From the grid of Manhattan’s streets to the spire of the Empire State Building, New York City’s design has a weight of inevitability. Of course, it could all be much different. We might be visiting the Museum of Modern Art in cantilevered, light-filled galleries by Howe & Lescaze, as envisioned in 1930, or experiencing an expanded Whitney Museum of American Art as planned by Michael Graves in 1985, with colorful, geometric structures bombarding Marcel Breuer’s brutalist building.
Sam Lubell and Greg Goldin’s Never Built New York, published by Metropolis Books, is a compendium of 200 of these unrealized architectural dreams. The publication follows the authors’ 2013 book and exhibition at the A+D Museum, Never Built Los Angeles. In September 2017, a show co-curated by Lubell and Goldin will open at the Queens Museum exploring unrealized New York City plans through models, prints, installations, and animations.
In a foreword for the new book, architect Daniel Libeskind — whose 2002 Gardens of the World tower for the World Trade Center site is featured in it — writes: “The power of a drawing and its creative force does not lie merely in its use as a tool for practical purposes. It lies in the beholder’s imagination.”
And the fantasies contained in the renderings and drawings in Never Built New York are incredible. Lubell and Goldin note that for “a city constantly renewing itself, and continuously tearing down to build anew, genuinely pathbreaking concepts often languish.
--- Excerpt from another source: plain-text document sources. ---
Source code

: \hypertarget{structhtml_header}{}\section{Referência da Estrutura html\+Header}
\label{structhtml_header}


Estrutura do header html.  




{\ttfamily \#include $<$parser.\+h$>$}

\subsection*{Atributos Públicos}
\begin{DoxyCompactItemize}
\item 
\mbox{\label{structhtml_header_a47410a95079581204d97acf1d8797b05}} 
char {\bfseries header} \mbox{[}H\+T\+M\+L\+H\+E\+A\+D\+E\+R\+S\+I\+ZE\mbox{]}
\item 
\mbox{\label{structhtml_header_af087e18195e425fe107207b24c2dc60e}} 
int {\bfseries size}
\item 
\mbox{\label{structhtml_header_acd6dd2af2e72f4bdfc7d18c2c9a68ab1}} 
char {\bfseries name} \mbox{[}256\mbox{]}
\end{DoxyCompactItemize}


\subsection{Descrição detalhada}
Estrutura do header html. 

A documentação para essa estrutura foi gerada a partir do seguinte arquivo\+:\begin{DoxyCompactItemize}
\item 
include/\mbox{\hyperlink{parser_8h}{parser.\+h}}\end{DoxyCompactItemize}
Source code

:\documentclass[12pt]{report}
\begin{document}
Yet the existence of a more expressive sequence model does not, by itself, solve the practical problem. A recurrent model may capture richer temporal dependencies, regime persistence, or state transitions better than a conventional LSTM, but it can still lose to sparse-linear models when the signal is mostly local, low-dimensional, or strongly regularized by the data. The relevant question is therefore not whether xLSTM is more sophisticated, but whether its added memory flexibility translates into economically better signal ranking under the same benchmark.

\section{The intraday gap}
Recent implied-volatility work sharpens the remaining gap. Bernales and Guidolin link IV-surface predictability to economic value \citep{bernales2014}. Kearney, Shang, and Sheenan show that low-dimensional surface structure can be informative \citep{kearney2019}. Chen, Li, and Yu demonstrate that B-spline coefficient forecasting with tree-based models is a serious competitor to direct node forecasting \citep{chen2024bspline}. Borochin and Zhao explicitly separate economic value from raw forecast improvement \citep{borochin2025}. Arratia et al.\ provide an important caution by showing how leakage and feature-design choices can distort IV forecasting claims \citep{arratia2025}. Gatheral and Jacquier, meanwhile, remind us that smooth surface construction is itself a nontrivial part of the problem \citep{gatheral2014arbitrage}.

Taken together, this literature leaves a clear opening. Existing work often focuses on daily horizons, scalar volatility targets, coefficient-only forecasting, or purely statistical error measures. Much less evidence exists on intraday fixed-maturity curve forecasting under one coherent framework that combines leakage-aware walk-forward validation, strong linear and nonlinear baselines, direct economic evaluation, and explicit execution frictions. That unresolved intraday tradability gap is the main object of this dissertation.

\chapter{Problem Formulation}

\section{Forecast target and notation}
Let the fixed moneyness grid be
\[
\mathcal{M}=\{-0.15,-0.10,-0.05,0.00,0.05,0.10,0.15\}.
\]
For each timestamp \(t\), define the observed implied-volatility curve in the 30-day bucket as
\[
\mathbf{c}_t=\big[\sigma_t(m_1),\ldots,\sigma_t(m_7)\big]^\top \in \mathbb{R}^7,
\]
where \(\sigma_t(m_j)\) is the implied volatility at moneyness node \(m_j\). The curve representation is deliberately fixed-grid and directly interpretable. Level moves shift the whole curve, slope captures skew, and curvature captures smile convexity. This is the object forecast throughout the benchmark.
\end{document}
In a city that embraced both Art Deco and modernist skyscrapers — and is certainly the more beautiful for both — stabs at truly rattling or upending the status quo rarely have a happy result.”
Indeed, the impression one gets from flipping through Never Built New York is one of visionary ambition for a city that’s often remained architecturally conservative, partly due to space limitations and partly because of bureaucratic city planning. (See Hyperallergic’s previous piece on unbuilt museums of New York City.)
Few may regret the absence of Frank Gehry’s gargantuan 2000 Guggenheim Museum, which was planned to loom over the East River in Lower Manhattan. Yet the lack of a version of Moshe Safdie’s Habitat (which stands in Montreal), Raymond Hood’s elegant and congestion-combatting 1925 Skyscraper Bridges, or the incredible geodesic 1955 Dodger Dome by Norman Bel Geddes and R. Buckminster Fuller is lamentable. They were missed opportunities for experimentation.
Ellis Island was left to decay for decades before opening as a museum in 1990. Proposals like Frank Lloyd Wright’s futuristic “Key Project” from 1959 or Philip Johnson’s ziggurat-shaped 1966 Ellis Island National Immigration Museum — which would have encouraged plants and trees to grow in empty structures — show how the island could have been an active part of the city all along.
Lubell and Goldin scoured archives, including the Library of Congress, to excavate projects that reflect different perceptions of New York City’s identity. For instance, the Commissioners’ Plan of 1811 blueprint promoted the grid, but it also involved open public spaces, almost all of which were obliterated. A 1909 plan by Thomas Hastings with Daniel Chester French for a “National American Indian Memorial” to greet arrivals in New York Harbor would have commemorated the “vanishing” Native Americans with a huge statue atop a version of Hastings’s New York Public Library, guarded by a pair of buffalo instead of lions. And at one point, the Brooklyn Museum was to be twice the size of the Louvre in Paris, but its full 1893 design by McKim, Mead and White went unrealized due to financial restrictions. Each of these projects signifies an alternate reality for the city, a path that could have been but was ultimately never taken.